Profesör Hinton, 1980'lerde modern yapay zekanın temelini oluşturan, verilerdeki özellikleri bağımsız olarak bulabilen ve görüntülerdeki belirli öğeleri tanımlayabilen bir yöntem icat etti.

Teknolojinin beklediğinden ‘çok daha hızlı’ geliştiğini vurgulayan Profesör Hinton, insanları 3 yaşındaki çocuklara, yapay zekayı ise yetişkinlere dönüştürebileceğini söyledi.

Profesör Hinton, şunları söyledi:

“Bence bu Sanayi Devrimi’ne benziyor. Sanayi Devrimi'nde insan gücü daha az önemli hale geldi, çünkü makineler daha güçlüydü. Eğer bir hendek kazmak istiyorsanız, onu bir makine ile kazarsınız. Şu anda sahip olduğumuz şey insan zekasının yerini alan bir şey. Sıradan insan zekası artık ön planda olmayacak, makineler ön planda olacak.”

Dickensvari değişim

Profesör Hinton, Charles Dickens’ın ifade ettiği üzere tıpkı Sanayi Devrimi'nin yaptığı gibi, yapay zekanın da sıradan insanların hayatlarını önemli ölçüde değiştireceğini öngördü.

Gelecekte teknoloji ile yaşamın ne getireceğinin daha çok siyasi sistemlerimizin bununla ne yapacağına bağlı olacağını söyleyen Profesör Hinton, “Yapay zekanın toplum için iyi olması gereken üretkenlikte büyük artışlara yol açacak olmasına rağmen, tüm faydaların zenginlere gitmesi ve birçok insanın işini kaybedip daha da fakirleşmesi durumunda toplum için çok kötü olabilecek olması beni endişelendiriyor” ifadelerini kullandı.

Profesör Hinton, şöyle devam etti:

“Bu şeyler bizden daha akıllı. Yani Sanayi Devrimi'nde makinelerin sırf daha güçlü oldukları için insanların yerini alma ihtimali yoktu.
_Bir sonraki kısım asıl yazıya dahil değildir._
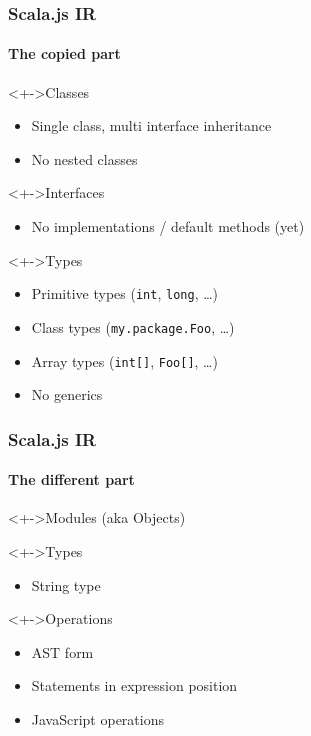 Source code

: \documentclass{beamer}
\begin{document}
\begin{frame}
  \frametitle{Scala.js IR}
  \framesubtitle{The copied part}

  \begin{block}<+->{Classes}
    \begin{itemize}
    \item Single class, multi interface inheritance
    \item No nested classes
    \end{itemize}
  \end{block}

  \begin{block}<+->{Interfaces}
    \begin{itemize}
    \item No implementations / default methods (yet)
    \end{itemize}
  \end{block}

  \begin{block}<+->{Types}
    \begin{itemize}
    \item Primitive types (\texttt{int}, \texttt{long}, \ldots)
    \item Class types (\texttt{my.package.Foo}, \ldots)
    \item Array types (\texttt{int[]}, \texttt{Foo[]}, \ldots)
    \item No generics
    \end{itemize}
  \end{block}
\end{frame}

\begin{frame}
  \frametitle{Scala.js IR}
  \framesubtitle{The different part}

  \begin{block}<+->{Modules (aka Objects)}
  \end{block}

  \begin{block}<+->{Types}
    \begin{itemize}
    \item String type
    \end{itemize}
  \end{block}

  \begin{block}<+->{Operations}
    \begin{itemize}
    \item AST form
    \item Statements in expression position
    \item JavaScript operations
    \end{itemize}
  \end{block}
\end{frame}
\end{document}
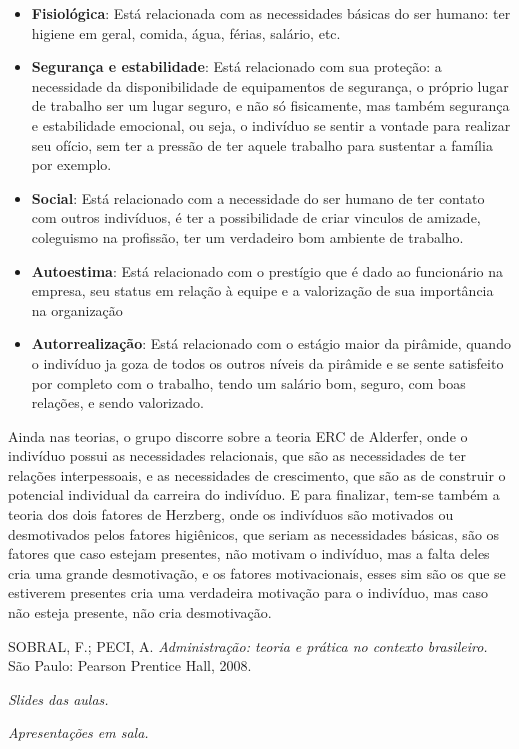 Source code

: \documentclass[oneside]{book}
\newcommand\tab[1][1cm]{\hspace*{#1}}
\theoremstyle{definition}
\begin{document}
        \begin{itemize}
            \item \textbf{Fisiológica}: Está relacionada com as necessidades básicas do ser humano: ter higiene em geral, comida, água, férias, salário, etc.
            \item \textbf{Segurança e estabilidade}: Está relacionado com sua proteção: a necessidade da disponibilidade de equipamentos de segurança, o próprio lugar de trabalho ser um lugar seguro, e não só fisicamente, mas também segurança e estabilidade emocional, ou seja, o indivíduo se sentir a vontade para realizar seu ofício, sem ter a pressão de ter aquele trabalho para sustentar a família por exemplo.
            \item \textbf{Social}: Está relacionado com a necessidade do ser humano de ter contato com outros indivíduos, é ter a possibilidade de criar vinculos de amizade, coleguismo na profissão, ter um verdadeiro bom ambiente de trabalho.
            \item \textbf{Autoestima}: Está relacionado com o prestígio que é dado ao funcionário na empresa, seu status em relação à equipe e a valorização de sua importância na organização
            \item \textbf{Autorrealização}: Está relacionado com o estágio maior da pirâmide, quando o indivíduo ja goza de todos os outros níveis da pirâmide e se sente satisfeito por completo com o trabalho, tendo um salário bom, seguro, com boas relações, e sendo valorizado.
        \end{itemize}
        \tab Ainda nas teorias, o grupo discorre sobre a teoria ERC de Alderfer, onde o indivíduo possui as necessidades relacionais, que são as necessidades de ter relações interpessoais, e as necessidades de crescimento, que são as de construir o potencial individual da carreira do indivíduo. E para finalizar, tem-se também a teoria dos dois fatores de Herzberg, onde os indivíduos são motivados ou desmotivados pelos fatores higiênicos, que seriam as necessidades básicas, são os fatores que caso estejam presentes, não motivam o indivíduo, mas a falta deles cria uma grande desmotivação, e os fatores motivacionais, esses sim são os que se estiverem presentes cria uma verdadeira motivação para o indivíduo, mas caso não esteja presente, não cria desmotivação.
        
           
        \begin{thebibliography}{9}
                SOBRAL, F.; PECI, A. 
            \textit{Administração: teoria e prática no contexto brasileiro.}
                São Paulo: Pearson Prentice Hall, 2008.
        
                \textit{Slides das aulas.}
            
                \textit{Apresentações em sala.}
         
        \end{thebibliography}


	        
\end{document}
Kontrol hala bizdeydi çünkü zeka bizdeydi. Şimdi ise bu şeylerin kontrolü ele geçirmesi gibi bir tehdit var.”

Hükümetlerin rolü

Görünmez bir elin bizi güvende tutmayacağını düşünen Profesör Hinton, bu işi büyük şirketlerin kâr güdülerine bırakmanın güvenli bir şekilde geliştiklerinden emin olmak için yeterli olmayacağını vurguladı. Profesör Hinton, sadece hükümetler tarafından alınacak tedbirlerin bu büyük şirketleri güvenlik konusunda daha fazla araştırma yapmaya zorlayabileceğinin altını çizdi.

ghyjuk
Yapay zeka insan ırkını sonunu getirmekle mi tehdit ediyor? (Reuters)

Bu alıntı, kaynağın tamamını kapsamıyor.